Che ironia: il Diavolo vittima di uno dei suoi stessi inganni. A raccontarla sembrerebbe una barzelletta, ma purtroppo non lo è. La triste realtà è proprio questa. E basterebbe tenere il capo ritto davanti a sé, per farla finita una volta per tutte. Dimenticarsi, anche se per poco tempo, una manciata di anni, cosa si è stati e cosa si è vinto. Basterebbe così poco per riuscire a immegere il piede in quel fiume, per cercare di raggiungere l'altra sponda. Una sponda che fa paura, perché non si sa cosa ci sia dall'altra parte. Non si riesce a vedere, una nebbia fitta la circonda. Dall'altra parte l'ignoto, da questa la gloria passata. 

"Vanità" dice Al Pacino in un film stupendo di diversi anni fa "Decisamente il mio peccato preferito". E' proprio la vanità che ha portato il Milan a trovarsi dov'è adesso: esattamente dove lo era sette anni fa, quando doveva fare il salto definitivo. Non si è mosso di un passo, non ha compiuto nemmeno un metro da dove si trovava. Non ha voluto crescere, non ha voluto ricominciare. Voleva solo tornare, rivivere quei momenti così grandi, come se potessero ripalesarsi senza alcuno sforzo. "Io sono il Milan", come a dire è mio diritto di nascita vincere. Vincere non è un diritto, così come non è un dovere. Vincere è una prerogativa, un obiettivo. Solo coloro che non hanno pietà nemmeno per sé stessi se lo possono permettere. Solo coloro che immergono i propri piedi nel Lete, ogni qualvolta esso vi si presenti davanti, possono farcela. Solo coloro che dimenticano chi o cosa sono stati. Dimenticarsi un'epoca di grandezza, per raggiungerne un'altra ancora. Ancora una volta, che ironia.

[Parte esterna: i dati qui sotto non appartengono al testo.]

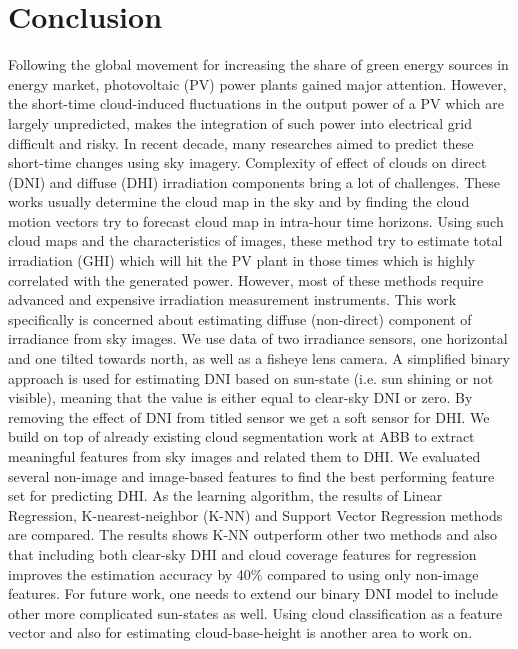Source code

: \chapter{Conclusion}
\label{sec:conclusion_chapter}
Following the global movement for increasing the share of green energy sources in energy market, photovoltaic (PV) power plants gained major attention. However, the short-time cloud-induced fluctuations in the output power of a PV which are largely unpredicted, makes the integration of such power into electrical grid difficult and risky. In recent decade, many researches aimed to predict these short-time changes using sky imagery. Complexity of effect of clouds on direct (DNI) and diffuse (DHI) irradiation components bring a lot of challenges. These works usually determine the cloud map in the sky and by finding the cloud motion vectors try to forecast cloud map in intra-hour time horizons. Using such cloud maps and the characteristics of images, these method try to estimate total irradiation (GHI) which will hit the PV plant in those times which is highly correlated with the generated power. However, most of these methods require advanced and expensive irradiation measurement instruments.
\newline
This work specifically is concerned about estimating diffuse (non-direct) component of irradiance from sky images. We use data of two irradiance sensors, one horizontal and one tilted towards north, as well as a fisheye lens camera. A simplified binary approach is used for estimating DNI based on sun-state (i.e. sun shining or not visible), meaning that the value is either equal to clear-sky DNI or zero. By removing the effect of DNI from titled sensor we get a soft sensor for DHI. We build on top of already existing cloud segmentation work at ABB to extract meaningful features from sky images and related them to DHI. We evaluated several non-image and image-based features to find the best performing feature set for predicting DHI. As the learning algorithm, the results of Linear Regression, K-nearest-neighbor (K-NN) and Support Vector Regression methods are compared. The results shows K-NN outperform other two methods and also that including both clear-sky DHI and cloud coverage features for regression improves the estimation accuracy by 40\% compared to using only non-image features. 
\newline
For future work, one needs to extend our binary DNI model to include other more complicated sun-states as well. Using cloud classification as a feature vector and also for estimating cloud-base-height is another area to work on.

Quando ti deciderai a fare questo passo, grande e vecchio Diavolo? Quando ti deciderai a dimenticarti tutto, una buona volta?
A lasciare i numeri alle statistiche, i trofei alle bacheche, i ricordi ai tifosi?
Lascia che siano tutte queste cose a ricordare, mentre tu cominci a pensare a cosa vorrai diventare... e a impegnarti per farcela.